Start of Block
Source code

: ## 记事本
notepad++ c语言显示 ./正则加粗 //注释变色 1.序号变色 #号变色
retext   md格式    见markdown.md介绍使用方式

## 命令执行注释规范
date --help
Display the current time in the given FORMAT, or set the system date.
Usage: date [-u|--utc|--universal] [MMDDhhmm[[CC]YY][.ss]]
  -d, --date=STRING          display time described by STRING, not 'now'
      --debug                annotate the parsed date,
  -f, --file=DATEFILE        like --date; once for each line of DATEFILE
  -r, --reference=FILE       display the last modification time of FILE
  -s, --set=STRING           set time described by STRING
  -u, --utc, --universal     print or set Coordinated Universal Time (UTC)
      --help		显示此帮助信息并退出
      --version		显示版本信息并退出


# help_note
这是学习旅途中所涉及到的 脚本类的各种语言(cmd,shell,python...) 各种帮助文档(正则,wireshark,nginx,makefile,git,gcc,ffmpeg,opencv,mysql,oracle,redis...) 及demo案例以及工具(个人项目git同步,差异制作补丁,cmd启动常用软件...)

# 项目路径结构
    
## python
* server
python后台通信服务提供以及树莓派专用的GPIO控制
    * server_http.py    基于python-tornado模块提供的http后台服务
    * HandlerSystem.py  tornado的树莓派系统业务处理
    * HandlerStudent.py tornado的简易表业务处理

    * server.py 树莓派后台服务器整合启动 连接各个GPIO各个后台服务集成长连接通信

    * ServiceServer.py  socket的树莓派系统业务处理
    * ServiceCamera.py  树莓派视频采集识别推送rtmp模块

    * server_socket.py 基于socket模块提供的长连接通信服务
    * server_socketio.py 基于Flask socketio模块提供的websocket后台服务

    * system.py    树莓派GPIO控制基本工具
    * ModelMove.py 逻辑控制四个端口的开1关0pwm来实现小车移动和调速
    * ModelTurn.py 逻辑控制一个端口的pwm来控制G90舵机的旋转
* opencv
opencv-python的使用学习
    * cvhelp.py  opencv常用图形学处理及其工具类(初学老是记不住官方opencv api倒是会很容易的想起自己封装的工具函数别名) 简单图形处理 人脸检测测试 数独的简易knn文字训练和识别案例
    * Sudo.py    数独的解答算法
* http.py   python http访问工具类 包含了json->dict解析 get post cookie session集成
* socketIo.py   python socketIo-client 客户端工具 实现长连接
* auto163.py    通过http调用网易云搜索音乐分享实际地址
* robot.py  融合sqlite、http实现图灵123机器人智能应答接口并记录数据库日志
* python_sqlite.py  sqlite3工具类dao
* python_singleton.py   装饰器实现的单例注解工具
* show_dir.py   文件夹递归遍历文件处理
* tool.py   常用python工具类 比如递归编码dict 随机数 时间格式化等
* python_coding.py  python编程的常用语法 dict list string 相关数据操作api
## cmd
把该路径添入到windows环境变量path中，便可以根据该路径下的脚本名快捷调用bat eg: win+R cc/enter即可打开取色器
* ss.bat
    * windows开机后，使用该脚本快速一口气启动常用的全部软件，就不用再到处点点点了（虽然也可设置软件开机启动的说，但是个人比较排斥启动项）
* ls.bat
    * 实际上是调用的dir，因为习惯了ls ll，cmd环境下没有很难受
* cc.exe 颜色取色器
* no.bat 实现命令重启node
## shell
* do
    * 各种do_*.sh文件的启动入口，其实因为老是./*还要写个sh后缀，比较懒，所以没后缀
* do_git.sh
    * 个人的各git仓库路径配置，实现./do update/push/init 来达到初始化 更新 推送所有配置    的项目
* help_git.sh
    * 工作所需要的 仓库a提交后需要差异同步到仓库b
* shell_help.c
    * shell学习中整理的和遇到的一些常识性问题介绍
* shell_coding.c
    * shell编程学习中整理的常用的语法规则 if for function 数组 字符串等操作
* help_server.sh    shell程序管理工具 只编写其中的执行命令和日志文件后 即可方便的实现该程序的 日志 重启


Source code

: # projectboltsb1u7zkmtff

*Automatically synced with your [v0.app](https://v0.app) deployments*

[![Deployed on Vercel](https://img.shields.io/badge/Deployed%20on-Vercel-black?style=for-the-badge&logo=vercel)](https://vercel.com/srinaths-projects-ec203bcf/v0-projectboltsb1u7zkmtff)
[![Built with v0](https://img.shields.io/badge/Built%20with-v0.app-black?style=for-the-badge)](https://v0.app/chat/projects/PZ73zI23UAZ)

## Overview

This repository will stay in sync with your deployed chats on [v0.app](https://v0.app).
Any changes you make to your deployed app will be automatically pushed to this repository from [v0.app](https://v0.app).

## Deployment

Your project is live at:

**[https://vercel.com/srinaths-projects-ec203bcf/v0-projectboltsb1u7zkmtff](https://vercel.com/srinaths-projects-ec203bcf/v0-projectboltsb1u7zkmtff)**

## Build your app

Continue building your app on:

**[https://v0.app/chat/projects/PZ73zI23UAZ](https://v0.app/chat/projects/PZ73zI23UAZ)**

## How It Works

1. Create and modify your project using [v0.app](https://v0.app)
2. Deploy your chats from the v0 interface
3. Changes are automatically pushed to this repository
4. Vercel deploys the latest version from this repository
End of Block
- _Your task_
Through the line that holds "Usage: date [-u|--utc|--universal]", repeat the material above exactly, starting at its first line.

- _Output for this task_
Source code

: ## 记事本
notepad++ c语言显示 ./正则加粗 //注释变色 1.序号变色 #号变色
retext   md格式    见markdown.md介绍使用方式

## 命令执行注释规范
date --help
Display the current time in the given FORMAT, or set the system date.
Usage: date [-u|--utc|--universal] [MMDDhhmm[[CC]YY][.ss]]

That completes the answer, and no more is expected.